しかし今、若者たちは武器を持ち、前を向いている。


その中心にいるのがマイクだった。


「やるぞ」


槍を肩へ担ぎながら笑う。


以前より顔色が良い。


食事。


綺麗な水。


魔力循環。


それだけで身体が変わっていた。


筋肉の動きが軽い。


呼吸が深い。


疲労が残りにくい。


本人が一番驚いている。


グロマールは静かに彼らを見る。


「確認する」


全員が視線を向ける。


「狩りは力押しじゃない」


その声は冷静だった。


「流れを見ろ」


グロマールは森を見る。


「気配」


地面。


風。


音。


匂い。


全部が情報になる。


「囲まれるな。疲れる前に終わらせろ」


マイクが頷く。


「おう」


グロマールはさらに続ける。


「魔力を止めるな」


その言葉に、ピーターが真剣な顔になる。


彼は毎日練習していた。


呼吸。


循環。


少しずつ。


本当に少しずつ。


けれど確実に、自分の中の“流れ”が分かり始めている。


「循環は身体強化になる」


グロマールは自分の腕を軽く握る。


「筋肉。反応。呼吸。全部変わる」


マイクが拳を握る。


実感していた。


以前より動ける。


身体が重くない。


走れる。


それだけで狩りの恐怖が少し減る。


ミレナとセレスは少し後ろで見ていた。


今日は見学だ。


ミレナは腕を組みながら森を見る。


「……本当にやらせるのね」


「やらないと育たない」


グロマールの返答は短い。


「失敗したら?」


「学ぶ」


ミレナは少し黙る。


怖くないわけじゃない。


村人たちは戦士ではない。


農民だ。


失えば村の労働力も減る。


けれど。


グロマールは最初から、“育つ前提”で話している。


その感覚に、まだ完全には慣れなかった。


「行くぞ」


マイクを先頭に、若者たちが森へ入る。


グロマールは少し後ろを歩く。


護衛。


だが手を出す気配はない。


村人たち自身にやらせるつもりだった。


森の中は静かだった。


枝葉が風で揺れる。


踏みしめる土の音。


そして。


「止まれ」


グロマールの声。


全員が動きを止める。


マイクが小声で聞く。


「いるのか?」


「前方。
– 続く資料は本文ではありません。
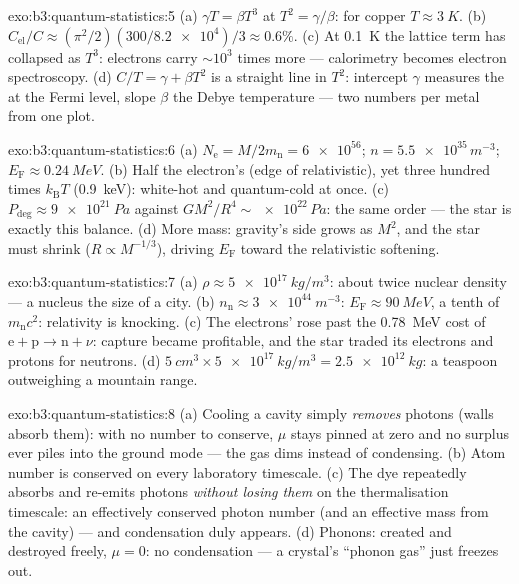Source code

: \begin{solution}{exo:b3:quantum-statistics:5}
(a) $\gamma T = \beta T^3$ at $T^2 = \gamma/\beta$: for copper
$T \approx \qty{3}{K}$. (b) $C_{\text{el}}/C \approx
(\pi^2/2)(300/\num{8.2e4})/3 \approx 0.6\%$. (c) At \qty{0.1}{K}
the lattice term has collapsed as $T^3$: electrons carry
$\sim10^3$ times more --- calorimetry becomes electron
spectroscopy. (d) $C/T = \gamma + \beta T^2$ is a straight line in
$T^2$: intercept $\gamma$ measures the  at the
Fermi level, slope $\beta$ the Debye temperature --- two numbers
per metal from one plot.
\end{solution}

\begin{solution}{exo:b3:quantum-statistics:6}
(a) $N_{\text{e}} = M/2m_{\text{n}} = \num{6e56}$; $n =
\num{5.5e35}\,\unit{m^{-3}}$; $E_{\text{F}} \approx
\qty{0.24}{MeV}$. (b) Half the electron's  (edge of
relativistic), yet three hundred times $k_{\text{B}}T$
(\qty{0.9}{keV}): white-hot and quantum-cold at once. (c)
$P_{\text{deg}} \approx \qty{9e21}{Pa}$ against $GM^2/R^4 \sim
\num{e22}\,\unit{Pa}$: the same order --- the star is exactly this
balance. (d) More mass: gravity's side grows as $M^2$, and the
star must shrink ($R \propto M^{-1/3}$), driving $E_{\text{F}}$
toward the relativistic softening.
\end{solution}

\begin{solution}{exo:b3:quantum-statistics:7}
(a) $\rho \approx \qty{5e17}{kg/m^3}$: about twice nuclear
density --- a nucleus the size of a city. (b) $n_{\text{n}}
\approx \qty{3e44}{m^{-3}}$: $E_{\text{F}} \approx \qty{90}{MeV}$,
a tenth of $m_{\text{n}}c^2$: relativity is knocking. (c) The
electrons'  rose past the \qty{0.78}{MeV} cost of
$\text{e} + \text{p} \to \text{n} + \nu$: capture became
profitable, and the star traded its electrons and protons for
neutrons. (d) $\qty{5}{cm^3} \times \qty{5e17}{kg/m^3} =
\qty{2.5e12}{kg}$: a teaspoon outweighing a mountain range.
\end{solution}

\begin{solution}{exo:b3:quantum-statistics:8}
(a) Cooling a cavity simply \emph{removes} photons (walls absorb
them): with no number to conserve, $\mu$ stays pinned at zero and
no surplus ever piles into the ground mode --- the gas dims
instead of condensing. (b) Atom number is conserved on every
laboratory timescale. (c) The dye repeatedly absorbs and re-emits
photons \emph{without losing them} on the thermalisation
timescale: an effectively conserved photon number (and an
effective mass from the cavity) --- and condensation duly appears.
(d) Phonons: created and destroyed freely, $\mu = 0$: no
condensation --- a crystal's ``phonon gas'' just freezes out.
\end{solution}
二体」


ピーターにはまだ分からない。


しかし、グロマールは迷わない。


「小型角兎」


角を持つ魔物兎。


肉は食える。


だが角が危険だ。


突進力も強い。


普通の村人なら怪我では済まない。


マイクが槍を握る。


緊張。


呼吸。


そして。


「……流せ」


グロマールの声。


マイクは魔力循環を意識する。


胸の奥。


流れ。


熱。


それを全身へ回す。


すると身体が軽くなる。


視界が少し広い。


呼吸も乱れない。


「行く!」


茂みから角兎が飛び出す。


速い。


だが以前ほど恐ろしく感じない。


マイクは地面を蹴った。


身体強化。


魔力循環。


反応速度が上がる。


槍を突き出す。


角兎が避ける。


その瞬間。


「今!」


グロマールの声。


ピーターが反応した。


震える手。


しかし逃げない。


水属性。


小さな水球。


まだ弱い。


だが角兎の視界へ飛ぶ。


魔物が一瞬怯む。


そこへマイクの槍が突き刺さった。


血が飛ぶ。


角兎が倒れる。


沈黙。


マイク自身が目を見開いた。


「……やった」


本当に倒した。


自分たちで。


グロマールに頼らず。


その瞬間、もう一体が飛び出す。


ジミーが叫ぶ。


「右!」


反応は遅い。


間に合わない。


その時だった。


「風!」


ミレナの声。


空気が揺れる。


風属性。


未完成。


それでも突風が角兎の動きをわずかに逸らした。


マイクが振り返る。


「助かった!」


「前見て!」


ミレナが叫ぶ。


マイクは体勢を戻し、再び槍を構える。


角兎が飛びかかる。


その瞬間。


「土!」


地面が盛り上がる。


ピーターだった。


小さな土の壁。


完全ではない。


しかし魔物の足が止まる。


マイクが踏み込む。


槍が首を貫いた。


二体目も倒れる。


静寂。


森が静かになる。


若者たちはその場に立ち尽くした。


呼吸が荒い。


だが。


生きている。


そして。


勝った。


マイクが笑う。


「……倒した」


ジミーがその場へ座り込む。


「マジかよ……」


ピーターは自分の手を見る。


震えていた。


怖かった。


失敗すると思った。


それでも。


役に立てた。


その事実が嬉しかった。


グロマールが近づく。


倒れた角兎を見る。


「悪くない」


その一言で、マイクが笑った。


「だろ!」


「無駄は多い」


「うっ」


「だが最初なら十分だ」


グロマールは角兎を解体し始める。


血抜き。


皮剥ぎ。


肉の分離。


無駄がない。


村人たちは静かに見ていた。


「覚えろ」


グロマールは肉を切り分けながら言う。


「狩りは倒して終わりじゃない」


骨。


皮。


内臓。


全部使う。


「保存しろ」


グロマールは続ける。


「余れば備蓄になる」


さらに。


「余剰が出れば売れる」


ジミーが反応する。


「商売になる……」


「なる」


グロマールは頷く。


「狩りは食料だけじゃない」


それは村人たちにとって新しい感覚だった。


今までの狩りは、“今日を生きるため”だった。


しかしグロマールは違う。


備蓄。


流通。


加工。


未来を前提にしている。


そこが違った。


ミレナは若者たちを見る。


マイクは興奮している。


ピーターは少し自信を持った顔をしている。


ジミーは既に売値を考えている。


皆、変わり始めていた。


セレスが小さく笑う。


「狩りまで変わるなんてね」


グロマールは静かに森を見る。


「循環が始まれば全部変わる」


その言葉に、ミレナは少しだけ目を伏せた。


村。


人。


食料。


病。


魔法。


全部が繋がっている。


グロマールは最初から、それを見ていた。


帰り道。


若者たちは角兎を抱えて村へ戻る。


その姿を見た村人たちは、最初理解できなかった。


「……狩れたのか?」


「自分たちで?」


驚きが広がる。


マイクは胸を張る。


「当然だ!」


子供たちが駆け寄る。


歓声。


笑い声。


それは以前のリードル村には無かった音だった。


ミネルバが微笑む。


「……増えてますね」


「何が」


ミレナが聞く。


「笑う人」


ミレナは少しだけ黙る。


そして、小さく息を吐いた。


灰色だった村に、少しずつ色が戻り始めていた。